Data:
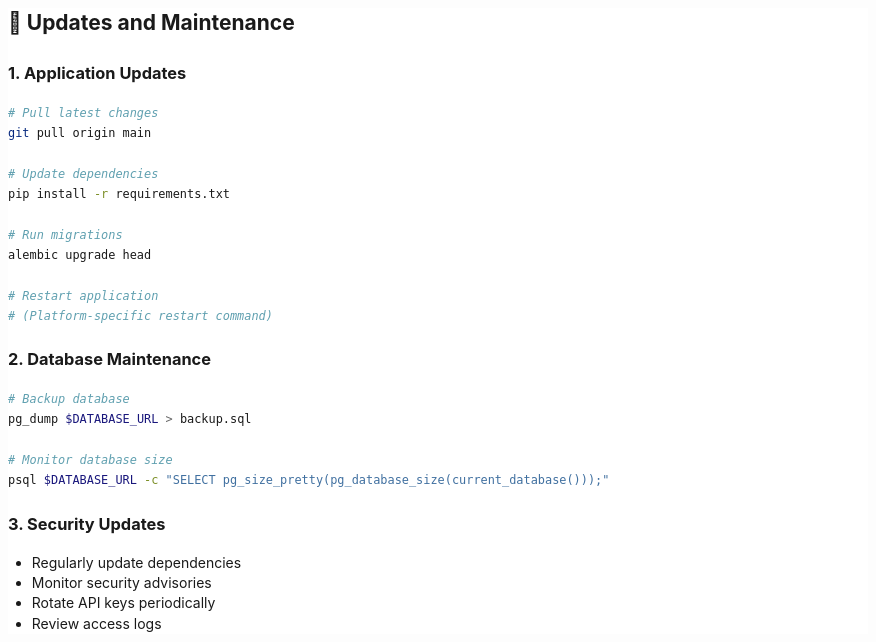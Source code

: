 ## 🔄 Updates and Maintenance

### 1. Application Updates
```bash
# Pull latest changes
git pull origin main

# Update dependencies
pip install -r requirements.txt

# Run migrations
alembic upgrade head

# Restart application
# (Platform-specific restart command)
```

### 2. Database Maintenance
```bash
# Backup database
pg_dump $DATABASE_URL > backup.sql

# Monitor database size
psql $DATABASE_URL -c "SELECT pg_size_pretty(pg_database_size(current_database()));"
```

### 3. Security Updates
- Regularly update dependencies
- Monitor security advisories
- Rotate API keys periodically
- Review access logs 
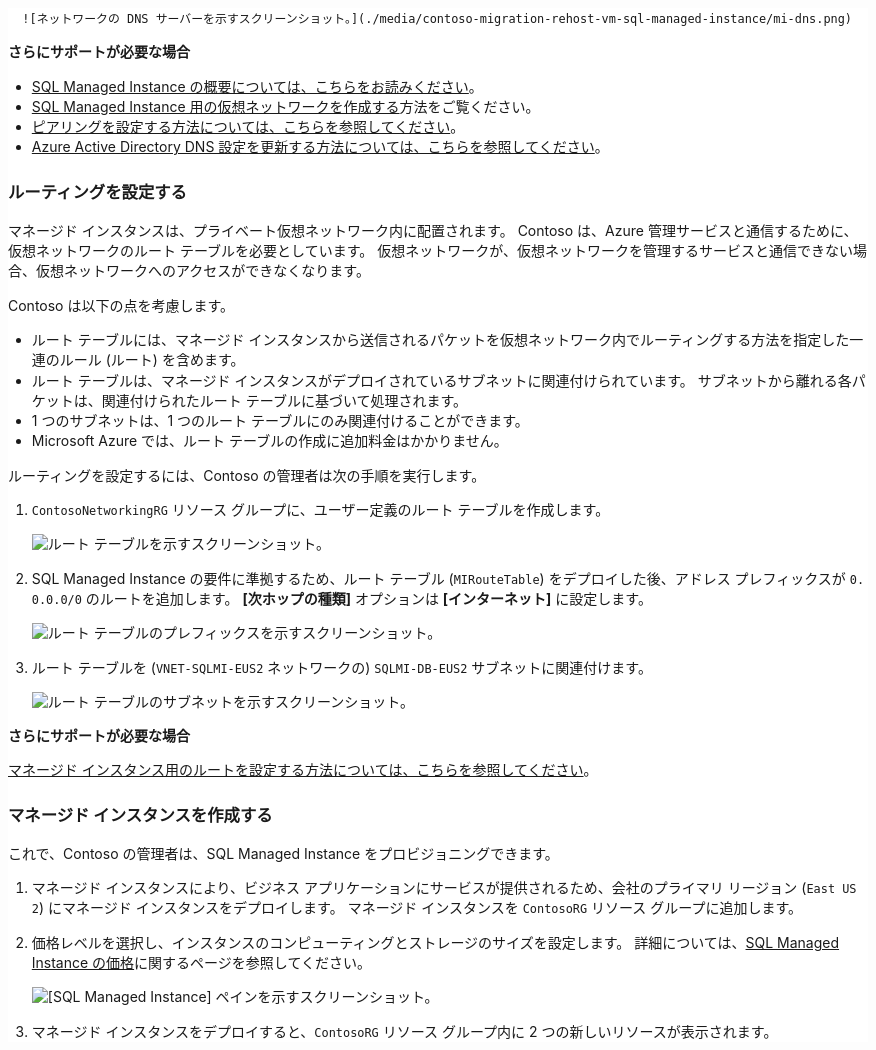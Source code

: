       ![ネットワークの DNS サーバーを示すスクリーンショット。](./media/contoso-migration-rehost-vm-sql-managed-instance/mi-dns.png)

**さらにサポートが必要な場合**

- [SQL Managed Instance の概要については、こちらをお読みください](/azure/sql-database/sql-database-managed-instance)。
- [SQL Managed Instance 用の仮想ネットワークを作成する](/azure/sql-database/sql-database-managed-instance-vnet-configuration)方法をご覧ください。
- [ピアリングを設定する方法については、こちらを参照してください](/azure/virtual-network/virtual-network-manage-peering)。
- [Azure Active Directory DNS 設定を更新する方法については、こちらを参照してください](/azure/active-directory-domain-services/tutorial-create-instance)。

### <a name="set-up-routing"></a>ルーティングを設定する

マネージド インスタンスは、プライベート仮想ネットワーク内に配置されます。 Contoso は、Azure 管理サービスと通信するために、仮想ネットワークのルート テーブルを必要としています。 仮想ネットワークが、仮想ネットワークを管理するサービスと通信できない場合、仮想ネットワークへのアクセスができなくなります。

Contoso は以下の点を考慮します。

- ルート テーブルには、マネージド インスタンスから送信されるパケットを仮想ネットワーク内でルーティングする方法を指定した一連のルール (ルート) を含めます。
- ルート テーブルは、マネージド インスタンスがデプロイされているサブネットに関連付けられています。 サブネットから離れる各パケットは、関連付けられたルート テーブルに基づいて処理されます。
- 1 つのサブネットは、1 つのルート テーブルにのみ関連付けることができます。
- Microsoft Azure では、ルート テーブルの作成に追加料金はかかりません。

 ルーティングを設定するには、Contoso の管理者は次の手順を実行します。

1. `ContosoNetworkingRG` リソース グループに、ユーザー定義のルート テーブルを作成します。

    ![ルート テーブルを示すスクリーンショット。](./media/contoso-migration-rehost-vm-sql-managed-instance/mi-route-table.png)

1. SQL Managed Instance の要件に準拠するため、ルート テーブル (`MIRouteTable`) をデプロイした後、アドレス プレフィックスが `0.0.0.0/0` のルートを追加します。 **[次ホップの種類]** オプションは **[インターネット]** に設定します。

    ![ルート テーブルのプレフィックスを示すスクリーンショット。](./media/contoso-migration-rehost-vm-sql-managed-instance/mi-route-table-prefix.png)

1. ルート テーブルを (`VNET-SQLMI-EUS2` ネットワークの) `SQLMI-DB-EUS2` サブネットに関連付けます。

    ![ルート テーブルのサブネットを示すスクリーンショット。](./media/contoso-migration-rehost-vm-sql-managed-instance/mi-route-table-subnet.png)

**さらにサポートが必要な場合**

[マネージド インスタンス用のルートを設定する方法については、こちらを参照してください](/azure/sql-database/sql-database-managed-instance-get-started)。

### <a name="create-a-managed-instance"></a>マネージド インスタンスを作成する

これで、Contoso の管理者は、SQL Managed Instance をプロビジョニングできます。

1. マネージド インスタンスにより、ビジネス アプリケーションにサービスが提供されるため、会社のプライマリ リージョン (`East US 2`) にマネージド インスタンスをデプロイします。 マネージド インスタンスを `ContosoRG` リソース グループに追加します。
1. 価格レベルを選択し、インスタンスのコンピューティングとストレージのサイズを設定します。 詳細については、[SQL Managed Instance の価格](https://azure.microsoft.com/pricing/details/sql-database/managed)に関するページを参照してください。

    ![[SQL Managed Instance] ペインを示すスクリーンショット。](./media/contoso-migration-rehost-vm-sql-managed-instance/mi-create.png)

1. マネージド インスタンスをデプロイすると、`ContosoRG` リソース グループ内に 2 つの新しいリソースが表示されます。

Exercise details: Can you retype every record above exactly, leaving out the pictures?

Reply:
Source code

: ## 🔄 Updates and Maintenance

### 1. Application Updates
```bash
# Pull latest changes
git pull origin main

# Update dependencies
pip install -r requirements.txt

# Run migrations
alembic upgrade head

# Restart application
# (Platform-specific restart command)
```

### 2. Database Maintenance
```bash
# Backup database
pg_dump $DATABASE_URL > backup.sql

# Monitor database size
psql $DATABASE_URL -c "SELECT pg_size_pretty(pg_database_size(current_database()));"
```

### 3. Security Updates
- Regularly update dependencies
- Monitor security advisories
- Rotate API keys periodically
- Review access logs 
Source code

:       ![ネットワークの DNS サーバーを示すスクリーンショット。](./media/contoso-migration-rehost-vm-sql-managed-instance/mi-dns.png)

**さらにサポートが必要な場合**

- [SQL Managed Instance の概要については、こちらをお読みください](/azure/sql-database/sql-database-managed-instance)。
- [SQL Managed Instance 用の仮想ネットワークを作成する](/azure/sql-database/sql-database-managed-instance-vnet-configuration)方法をご覧ください。
- [ピアリングを設定する方法については、こちらを参照してください](/azure/virtual-network/virtual-network-manage-peering)。
- [Azure Active Directory DNS 設定を更新する方法については、こちらを参照してください](/azure/active-directory-domain-services/tutorial-create-instance)。

### <a name="set-up-routing"></a>ルーティングを設定する

マネージド インスタンスは、プライベート仮想ネットワーク内に配置されます。 Contoso は、Azure 管理サービスと通信するために、仮想ネットワークのルート テーブルを必要としています。 仮想ネットワークが、仮想ネットワークを管理するサービスと通信できない場合、仮想ネットワークへのアクセスができなくなります。

Contoso は以下の点を考慮します。

- ルート テーブルには、マネージド インスタンスから送信されるパケットを仮想ネットワーク内でルーティングする方法を指定した一連のルール (ルート) を含めます。
- ルート テーブルは、マネージド インスタンスがデプロイされているサブネットに関連付けられています。 サブネットから離れる各パケットは、関連付けられたルート テーブルに基づいて処理されます。
- 1 つのサブネットは、1 つのルート テーブルにのみ関連付けることができます。
- Microsoft Azure では、ルート テーブルの作成に追加料金はかかりません。

 ルーティングを設定するには、Contoso の管理者は次の手順を実行します。

1. `ContosoNetworkingRG` リソース グループに、ユーザー定義のルート テーブルを作成します。

    ![ルート テーブルを示すスクリーンショット。](./media/contoso-migration-rehost-vm-sql-managed-instance/mi-route-table.png)

1. SQL Managed Instance の要件に準拠するため、ルート テーブル (`MIRouteTable`) をデプロイした後、アドレス プレフィックスが `0.0.0.0/0` のルートを追加します。 **[次ホップの種類]** オプションは **[インターネット]** に設定します。

    ![ルート テーブルのプレフィックスを示すスクリーンショット。](./media/contoso-migration-rehost-vm-sql-managed-instance/mi-route-table-prefix.png)

1. ルート テーブルを (`VNET-SQLMI-EUS2` ネットワークの) `SQLMI-DB-EUS2` サブネットに関連付けます。

    ![ルート テーブルのサブネットを示すスクリーンショット。](./media/contoso-migration-rehost-vm-sql-managed-instance/mi-route-table-subnet.png)

**さらにサポートが必要な場合**

[マネージド インスタンス用のルートを設定する方法については、こちらを参照してください](/azure/sql-database/sql-database-managed-instance-get-started)。

### <a name="create-a-managed-instance"></a>マネージド インスタンスを作成する

これで、Contoso の管理者は、SQL Managed Instance をプロビジョニングできます。

1. マネージド インスタンスにより、ビジネス アプリケーションにサービスが提供されるため、会社のプライマリ リージョン (`East US 2`) にマネージド インスタンスをデプロイします。 マネージド インスタンスを `ContosoRG` リソース グループに追加します。
1. 価格レベルを選択し、インスタンスのコンピューティングとストレージのサイズを設定します。 詳細については、[SQL Managed Instance の価格](https://azure.microsoft.com/pricing/details/sql-database/managed)に関するページを参照してください。

    ![[SQL Managed Instance] ペインを示すスクリーンショット。](./media/contoso-migration-rehost-vm-sql-managed-instance/mi-create.png)

1. マネージド インスタンスをデプロイすると、`ContosoRG` リソース グループ内に 2 つの新しいリソースが表示されます。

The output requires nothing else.